━━━ MATERIAL FOR THE TASK
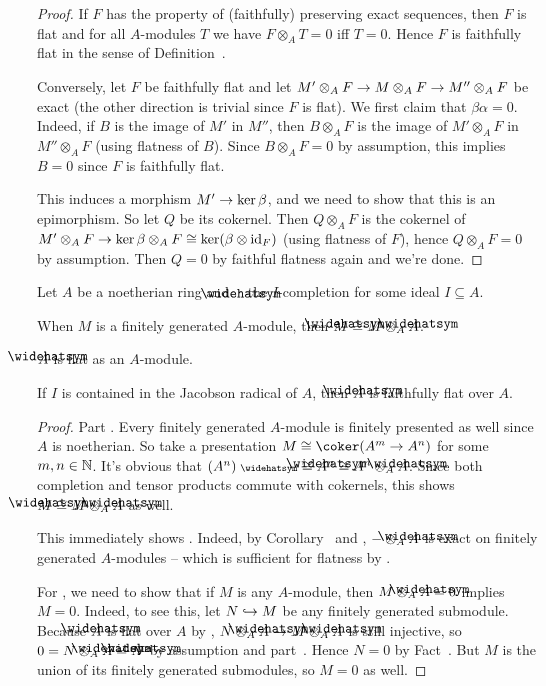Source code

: \documentclass[a4paper,parskip=half,numbers=enddot, DIV=12]{scrreprt}
\begin{document}
\begin{proof}
	If $F$ has the property of (faithfully) preserving exact sequences, then $F$ is flat and for all $A$-modules $T$ we have $F\otimes_AT= 0$ iff $T=0$. Hence $F$ is faithfully flat in the sense of Definition~.
	
	Conversely, let $F$ be faithfully flat and let $M'\otimes_AF\morphism M\otimes_AF\morphism M''\otimes_AF$ be exact (the other direction is trivial since $F$ is flat). We first claim that $\beta\alpha=0$. Indeed, if $B$ is the image of $M'$ in $M''$, then $B\otimes_AF$ is the image of $M'\otimes_AF$ in $M''\otimes_AF$ (using flatness of $B$). Since $B\otimes_AF=0$ by assumption, this implies $B=0$ since $F$ is faithfully flat.
	
	This induces a morphism $M'\morphism\ker\beta$, and we need to show that this is an epimorphism. So let $Q$ be its cokernel. Then $Q\otimes_AF$ is the cokernel of $M'\otimes_AF\morphism\ker\beta\otimes_AF\cong \ker(\beta\otimes\id_F)$ (using flatness of $F$), hence $Q\otimes_AF=0$ by assumption. Then $Q=0$ by faithful flatness again and we're done.
\end{proof}
\begin{cor}
	Let $A$ be a noetherian ring and $\roof{\phantom{x}}$ the $I$-completion for some ideal $I\subseteq A$.
	\begin{alphanumerate}
		\item When $M$ is a finitely generated $A$-module, then $\roof{M}\cong M\otimes_A\roof{A}$.
		\item $\roof{A}$ is flat as an $A$-module.
		\item If $I$ is contained in the Jacobson radical of $A$, then $\roof{A}$ is faithfully flat over $A$.
	\end{alphanumerate}
\end{cor}
\begin{proof}
	Part . Every finitely generated $A$-module is finitely presented as well since $A$ is noetherian. So take a presentation $M\cong \coker(A^m\morphism A^n)$ for some $m,n\in\mathbb{N}$. It's obvious that $(A^n)^\complete\cong \roof{A}^n\cong A^n\otimes_A\roof{A}$. Since both completion and tensor products commute with cokernels, this shows $\roof{M}\cong M\otimes_A\roof{A}$ as well.
	
	This immediately shows . Indeed, by Corollary~ and , $-\otimes_A\roof{A}$ is exact on finitely generated $A$-modules -- which is sufficient for flatness by \cite[Proposition~1.2.2]{homalg}.
	
	For , we need to show that if $M$ is any $A$-module, then $M\otimes_A\roof{A}=0$ implies $M=0$. Indeed, to see this, let $N\monomorphism M$ be any finitely generated submodule. Because $\roof{A}$ is flat over $A$ by , $N\otimes_A\roof{A}\morphism M\otimes_A\roof{A}$ is still injective, so $0=N\otimes_A\roof{A}=\roof{N}$ by assumption and part~. Hence $N=0$ by Fact~. But $M$ is the union of its finitely generated submodules, so $M=0$ as well.
\end{proof}
\end{document}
━━━━━━
• **REQUIRED WORK**
One exact copy of the data, no pictures: write it out line for line.

• **TASK RESULT**
Source code

: \documentclass[a4paper,parskip=half,numbers=enddot, DIV=12]{scrreprt}
\begin{document}
\begin{proof}
	If $F$ has the property of (faithfully) preserving exact sequences, then $F$ is flat and for all $A$-modules $T$ we have $F\otimes_AT= 0$ iff $T=0$. Hence $F$ is faithfully flat in the sense of Definition~.
	
	Conversely, let $F$ be faithfully flat and let $M'\otimes_AF\morphism M\otimes_AF\morphism M''\otimes_AF$ be exact (the other direction is trivial since $F$ is flat). We first claim that $\beta\alpha=0$. Indeed, if $B$ is the image of $M'$ in $M''$, then $B\otimes_AF$ is the image of $M'\otimes_AF$ in $M''\otimes_AF$ (using flatness of $B$). Since $B\otimes_AF=0$ by assumption, this implies $B=0$ since $F$ is faithfully flat.
	
	This induces a morphism $M'\morphism\ker\beta$, and we need to show that this is an epimorphism. So let $Q$ be its cokernel. Then $Q\otimes_AF$ is the cokernel of $M'\otimes_AF\morphism\ker\beta\otimes_AF\cong \ker(\beta\otimes\id_F)$ (using flatness of $F$), hence $Q\otimes_AF=0$ by assumption. Then $Q=0$ by faithful flatness again and we're done.
\end{proof}
\begin{cor}
	Let $A$ be a noetherian ring and $\roof{\phantom{x}}$ the $I$-completion for some ideal $I\subseteq A$.
	\begin{alphanumerate}
		\item When $M$ is a finitely generated $A$-module, then $\roof{M}\cong M\otimes_A\roof{A}$.
		\item $\roof{A}$ is flat as an $A$-module.
		\item If $I$ is contained in the Jacobson radical of $A$, then $\roof{A}$ is faithfully flat over $A$.
	\end{alphanumerate}
\end{cor}
\begin{proof}
	Part . Every finitely generated $A$-module is finitely presented as well since $A$ is noetherian. So take a presentation $M\cong \coker(A^m\morphism A^n)$ for some $m,n\in\mathbb{N}$. It's obvious that $(A^n)^\complete\cong \roof{A}^n\cong A^n\otimes_A\roof{A}$. Since both completion and tensor products commute with cokernels, this shows $\roof{M}\cong M\otimes_A\roof{A}$ as well.
	
	This immediately shows . Indeed, by Corollary~ and , $-\otimes_A\roof{A}$ is exact on finitely generated $A$-modules -- which is sufficient for flatness by \cite[Proposition~1.2.2]{homalg}.
	
	For , we need to show that if $M$ is any $A$-module, then $M\otimes_A\roof{A}=0$ implies $M=0$. Indeed, to see this, let $N\monomorphism M$ be any finitely generated submodule. Because $\roof{A}$ is flat over $A$ by , $N\otimes_A\roof{A}\morphism M\otimes_A\roof{A}$ is still injective, so $0=N\otimes_A\roof{A}=\roof{N}$ by assumption and part~. Hence $N=0$ by Fact~. But $M$ is the union of its finitely generated submodules, so $M=0$ as well.
\end{proof}
\end{document}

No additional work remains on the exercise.